>>>

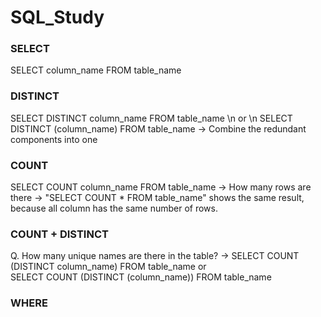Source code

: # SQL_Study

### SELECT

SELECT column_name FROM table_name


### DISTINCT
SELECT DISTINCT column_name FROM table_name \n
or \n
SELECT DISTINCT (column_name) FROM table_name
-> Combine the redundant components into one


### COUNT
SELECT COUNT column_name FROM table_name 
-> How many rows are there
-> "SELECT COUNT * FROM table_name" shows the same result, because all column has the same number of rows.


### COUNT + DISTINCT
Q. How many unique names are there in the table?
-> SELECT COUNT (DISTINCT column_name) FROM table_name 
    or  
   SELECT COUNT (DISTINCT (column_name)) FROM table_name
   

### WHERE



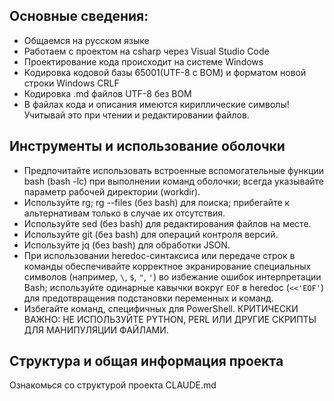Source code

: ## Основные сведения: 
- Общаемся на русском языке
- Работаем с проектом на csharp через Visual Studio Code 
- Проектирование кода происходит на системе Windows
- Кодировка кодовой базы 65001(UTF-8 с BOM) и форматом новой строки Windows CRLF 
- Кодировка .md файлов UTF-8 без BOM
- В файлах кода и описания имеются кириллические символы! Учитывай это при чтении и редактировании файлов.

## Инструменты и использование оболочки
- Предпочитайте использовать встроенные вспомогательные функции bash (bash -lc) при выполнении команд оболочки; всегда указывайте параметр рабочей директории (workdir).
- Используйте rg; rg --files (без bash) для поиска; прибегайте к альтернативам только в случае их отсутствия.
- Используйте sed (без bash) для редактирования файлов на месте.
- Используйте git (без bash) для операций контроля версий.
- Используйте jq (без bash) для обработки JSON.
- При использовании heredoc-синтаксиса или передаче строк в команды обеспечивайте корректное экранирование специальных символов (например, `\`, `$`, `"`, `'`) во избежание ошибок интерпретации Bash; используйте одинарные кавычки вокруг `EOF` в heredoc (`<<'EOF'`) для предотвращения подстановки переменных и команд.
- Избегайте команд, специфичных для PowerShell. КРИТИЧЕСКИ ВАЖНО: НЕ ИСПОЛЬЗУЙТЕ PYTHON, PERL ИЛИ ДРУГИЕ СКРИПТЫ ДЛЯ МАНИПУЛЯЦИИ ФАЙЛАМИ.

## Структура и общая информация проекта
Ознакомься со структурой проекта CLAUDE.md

<<<

**What you are asked to do**:
Take the lines from the first line of the entries through the line with "- Проектирование кода", inclusive, and give them again exactly, minus any pictures.

**Response to this exercise**:
Source code

: # SQL_Study

### SELECT

SELECT column_name FROM table_name


### DISTINCT
SELECT DISTINCT column_name FROM table_name \n
or \n
SELECT DISTINCT (column_name) FROM table_name
-> Combine the redundant components into one


### COUNT
SELECT COUNT column_name FROM table_name 
-> How many rows are there
-> "SELECT COUNT * FROM table_name" shows the same result, because all column has the same number of rows.


### COUNT + DISTINCT
Q. How many unique names are there in the table?
-> SELECT COUNT (DISTINCT column_name) FROM table_name 
    or  
   SELECT COUNT (DISTINCT (column_name)) FROM table_name
   

### WHERE



Source code

: ## Основные сведения: 
- Общаемся на русском языке
- Работаем с проектом на csharp через Visual Studio Code 
- Проектирование кода происходит на системе Windows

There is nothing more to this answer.